What to work on:
Write out every record below exactly as it appears, omitting the pictures.

Source texts of formatted documents:
------

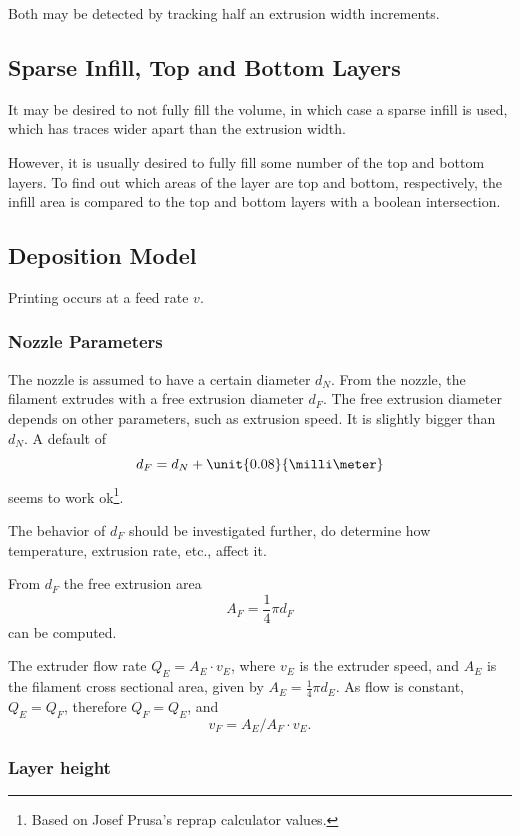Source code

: \documentclass[12pt,a4paper,oneside,openany]{article}
\begin{document}
Both may be detected by tracking half an extrusion width increments. 


\subsection{Sparse Infill, Top and Bottom Layers}

It may be desired to not fully fill the volume, in which case a sparse infill is used, which has traces wider apart than the extrusion width.

However, it is usually desired to fully fill some number of the top and bottom layers. To find out which areas of the layer are top and bottom, respectively, the infill area is compared to the top and bottom layers with a boolean intersection. 

\subsection {Deposition Model}

Printing occurs at a feed rate $v$.

\subsubsection {Nozzle Parameters}

The nozzle is assumed to have a certain diameter $d_N$. From the nozzle, the filament extrudes with a free extrusion diameter $d_F$. The free extrusion diameter depends on other parameters, such as extrusion speed. It is slightly bigger than $d_N$. A default of $$d_F = d_N + \unit{0.08}{\milli\meter}$$ seems to work ok\footnote{Based on Josef Prusa's reprap calculator values.}.

The behavior of $d_F$ should be investigated further, do determine how temperature, extrusion rate, etc., affect it.

From $d_F$ the free extrusion area $$A_F = \frac{1}{4}\pi d_F$$ can be computed.

The extruder flow rate $Q_E = A_E \cdot v_E$, where $v_E$ is the extruder speed, and $A_E$ is the filament cross sectional area, given by $A_E = \frac{1}{4}\pi d_E$. As flow is constant, $Q_E = Q_F$, therefore $Q_F = Q_E$, and $$v_F = A_E / A_F \cdot v_E.$$

\subsubsection {Layer height}
\end{document}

------

Response box:
Source code

: \documentclass[12pt,a4paper,oneside,openany]{article}
\begin{document}
Both may be detected by tracking half an extrusion width increments. 


\subsection{Sparse Infill, Top and Bottom Layers}

It may be desired to not fully fill the volume, in which case a sparse infill is used, which has traces wider apart than the extrusion width.

However, it is usually desired to fully fill some number of the top and bottom layers. To find out which areas of the layer are top and bottom, respectively, the infill area is compared to the top and bottom layers with a boolean intersection. 

\subsection {Deposition Model}

Printing occurs at a feed rate $v$.

\subsubsection {Nozzle Parameters}

The nozzle is assumed to have a certain diameter $d_N$. From the nozzle, the filament extrudes with a free extrusion diameter $d_F$. The free extrusion diameter depends on other parameters, such as extrusion speed. It is slightly bigger than $d_N$. A default of $$d_F = d_N + \unit{0.08}{\milli\meter}$$ seems to work ok\footnote{Based on Josef Prusa's reprap calculator values.}.

The behavior of $d_F$ should be investigated further, do determine how temperature, extrusion rate, etc., affect it.

From $d_F$ the free extrusion area $$A_F = \frac{1}{4}\pi d_F$$ can be computed.

The extruder flow rate $Q_E = A_E \cdot v_E$, where $v_E$ is the extruder speed, and $A_E$ is the filament cross sectional area, given by $A_E = \frac{1}{4}\pi d_E$. As flow is constant, $Q_E = Q_F$, therefore $Q_F = Q_E$, and $$v_F = A_E / A_F \cdot v_E.$$

\subsubsection {Layer height}
\end{document}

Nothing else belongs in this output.